Data extracts:
----

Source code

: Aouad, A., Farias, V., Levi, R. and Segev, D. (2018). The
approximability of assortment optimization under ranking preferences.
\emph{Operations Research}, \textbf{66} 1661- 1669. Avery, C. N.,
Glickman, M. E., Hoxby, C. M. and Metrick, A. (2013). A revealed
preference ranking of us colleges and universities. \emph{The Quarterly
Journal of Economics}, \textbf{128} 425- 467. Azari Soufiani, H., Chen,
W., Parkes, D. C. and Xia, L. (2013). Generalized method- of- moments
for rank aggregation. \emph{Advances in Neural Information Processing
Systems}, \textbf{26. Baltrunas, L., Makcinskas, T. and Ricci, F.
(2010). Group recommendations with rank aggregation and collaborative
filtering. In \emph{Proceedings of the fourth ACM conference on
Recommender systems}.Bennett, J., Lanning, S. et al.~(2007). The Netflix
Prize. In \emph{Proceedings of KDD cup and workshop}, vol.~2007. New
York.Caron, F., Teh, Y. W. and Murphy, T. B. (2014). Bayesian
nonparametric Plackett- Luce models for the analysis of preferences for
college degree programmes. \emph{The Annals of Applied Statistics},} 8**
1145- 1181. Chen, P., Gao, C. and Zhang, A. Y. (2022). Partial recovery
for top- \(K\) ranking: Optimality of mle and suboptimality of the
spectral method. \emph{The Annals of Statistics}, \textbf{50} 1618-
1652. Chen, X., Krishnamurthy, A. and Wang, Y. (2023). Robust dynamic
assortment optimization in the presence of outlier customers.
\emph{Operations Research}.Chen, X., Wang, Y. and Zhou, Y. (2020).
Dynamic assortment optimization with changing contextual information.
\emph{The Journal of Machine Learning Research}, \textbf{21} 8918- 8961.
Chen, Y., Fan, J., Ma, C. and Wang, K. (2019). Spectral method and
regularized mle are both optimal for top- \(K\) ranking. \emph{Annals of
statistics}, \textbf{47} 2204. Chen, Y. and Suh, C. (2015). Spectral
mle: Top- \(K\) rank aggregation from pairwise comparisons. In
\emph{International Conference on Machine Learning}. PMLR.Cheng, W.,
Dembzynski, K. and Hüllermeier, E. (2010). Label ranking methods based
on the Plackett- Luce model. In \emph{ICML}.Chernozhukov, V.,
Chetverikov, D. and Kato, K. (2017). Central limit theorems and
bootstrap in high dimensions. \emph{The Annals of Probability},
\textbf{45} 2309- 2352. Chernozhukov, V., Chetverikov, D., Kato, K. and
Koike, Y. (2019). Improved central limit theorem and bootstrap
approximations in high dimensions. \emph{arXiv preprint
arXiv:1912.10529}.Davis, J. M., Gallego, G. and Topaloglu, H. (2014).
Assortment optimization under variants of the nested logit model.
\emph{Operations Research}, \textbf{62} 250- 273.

----

Your objective:
Please write out every line of the data exactly.

Response box:
Source code

: Aouad, A., Farias, V., Levi, R. and Segev, D. (2018). The
approximability of assortment optimization under ranking preferences.
\emph{Operations Research}, \textbf{66} 1661- 1669. Avery, C. N.,
Glickman, M. E., Hoxby, C. M. and Metrick, A. (2013). A revealed
preference ranking of us colleges and universities. \emph{The Quarterly
Journal of Economics}, \textbf{128} 425- 467. Azari Soufiani, H., Chen,
W., Parkes, D. C. and Xia, L. (2013). Generalized method- of- moments
for rank aggregation. \emph{Advances in Neural Information Processing
Systems}, \textbf{26. Baltrunas, L., Makcinskas, T. and Ricci, F.
(2010). Group recommendations with rank aggregation and collaborative
filtering. In \emph{Proceedings of the fourth ACM conference on
Recommender systems}.Bennett, J., Lanning, S. et al.~(2007). The Netflix
Prize. In \emph{Proceedings of KDD cup and workshop}, vol.~2007. New
York.Caron, F., Teh, Y. W. and Murphy, T. B. (2014). Bayesian
nonparametric Plackett- Luce models for the analysis of preferences for
college degree programmes. \emph{The Annals of Applied Statistics},} 8**
1145- 1181. Chen, P., Gao, C. and Zhang, A. Y. (2022). Partial recovery
for top- \(K\) ranking: Optimality of mle and suboptimality of the
spectral method. \emph{The Annals of Statistics}, \textbf{50} 1618-
1652. Chen, X., Krishnamurthy, A. and Wang, Y. (2023). Robust dynamic
assortment optimization in the presence of outlier customers.
\emph{Operations Research}.Chen, X., Wang, Y. and Zhou, Y. (2020).
Dynamic assortment optimization with changing contextual information.
\emph{The Journal of Machine Learning Research}, \textbf{21} 8918- 8961.
Chen, Y., Fan, J., Ma, C. and Wang, K. (2019). Spectral method and
regularized mle are both optimal for top- \(K\) ranking. \emph{Annals of
statistics}, \textbf{47} 2204. Chen, Y. and Suh, C. (2015). Spectral
mle: Top- \(K\) rank aggregation from pairwise comparisons. In
\emph{International Conference on Machine Learning}. PMLR.Cheng, W.,
Dembzynski, K. and Hüllermeier, E. (2010). Label ranking methods based
on the Plackett- Luce model. In \emph{ICML}.Chernozhukov, V.,
Chetverikov, D. and Kato, K. (2017). Central limit theorems and
bootstrap in high dimensions. \emph{The Annals of Probability},
\textbf{45} 2309- 2352. Chernozhukov, V., Chetverikov, D., Kato, K. and
Koike, Y. (2019). Improved central limit theorem and bootstrap
approximations in high dimensions. \emph{arXiv preprint
arXiv:1912.10529}.Davis, J. M., Gallego, G. and Topaloglu, H. (2014).
Assortment optimization under variants of the nested logit model.
\emph{Operations Research}, \textbf{62} 250- 273.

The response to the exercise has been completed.